++++ DATA EXCERPTS ++++
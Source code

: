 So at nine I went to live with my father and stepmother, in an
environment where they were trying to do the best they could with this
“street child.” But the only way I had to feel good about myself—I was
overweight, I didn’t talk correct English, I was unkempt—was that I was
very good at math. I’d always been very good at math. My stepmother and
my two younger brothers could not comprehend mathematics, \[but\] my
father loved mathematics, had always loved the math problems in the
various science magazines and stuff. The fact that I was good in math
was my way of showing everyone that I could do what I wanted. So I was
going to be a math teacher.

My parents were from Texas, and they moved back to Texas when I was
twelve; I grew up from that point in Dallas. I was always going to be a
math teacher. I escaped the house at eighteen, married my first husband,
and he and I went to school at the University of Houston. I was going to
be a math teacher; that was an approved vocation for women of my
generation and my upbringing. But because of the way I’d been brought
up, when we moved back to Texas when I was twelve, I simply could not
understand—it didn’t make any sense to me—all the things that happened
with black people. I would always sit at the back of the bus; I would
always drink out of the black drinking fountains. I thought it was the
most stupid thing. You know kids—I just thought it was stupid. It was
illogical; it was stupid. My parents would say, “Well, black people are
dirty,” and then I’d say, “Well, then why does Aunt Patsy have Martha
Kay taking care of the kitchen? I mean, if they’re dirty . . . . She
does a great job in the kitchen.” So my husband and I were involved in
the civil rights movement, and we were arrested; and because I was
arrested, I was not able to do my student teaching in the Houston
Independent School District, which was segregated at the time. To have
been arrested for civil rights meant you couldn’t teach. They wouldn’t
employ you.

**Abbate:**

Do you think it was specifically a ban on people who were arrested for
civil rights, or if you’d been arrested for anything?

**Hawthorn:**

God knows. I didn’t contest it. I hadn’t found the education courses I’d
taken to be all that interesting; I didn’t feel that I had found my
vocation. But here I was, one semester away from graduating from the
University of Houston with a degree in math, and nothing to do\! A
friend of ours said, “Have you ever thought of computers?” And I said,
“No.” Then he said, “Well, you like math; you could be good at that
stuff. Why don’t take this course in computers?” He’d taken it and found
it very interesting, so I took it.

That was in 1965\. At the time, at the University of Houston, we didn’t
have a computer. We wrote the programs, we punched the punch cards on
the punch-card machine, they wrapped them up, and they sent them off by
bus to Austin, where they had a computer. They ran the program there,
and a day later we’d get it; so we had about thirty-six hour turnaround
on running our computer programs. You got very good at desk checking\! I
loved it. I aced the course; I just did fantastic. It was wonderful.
++++
ACTION ITEM –
Exactly and only the lines from the line containing "the punch-card machine, they" through the last line of the entries should be copied, both ends included.

ANSWER BELOW –
the punch-card machine, they wrapped them up, and they sent them off by
bus to Austin, where they had a computer. They ran the program there,
and a day later we’d get it; so we had about thirty-six hour turnaround
on running our computer programs. You got very good at desk checking\! I
loved it. I aced the course; I just did fantastic. It was wonderful.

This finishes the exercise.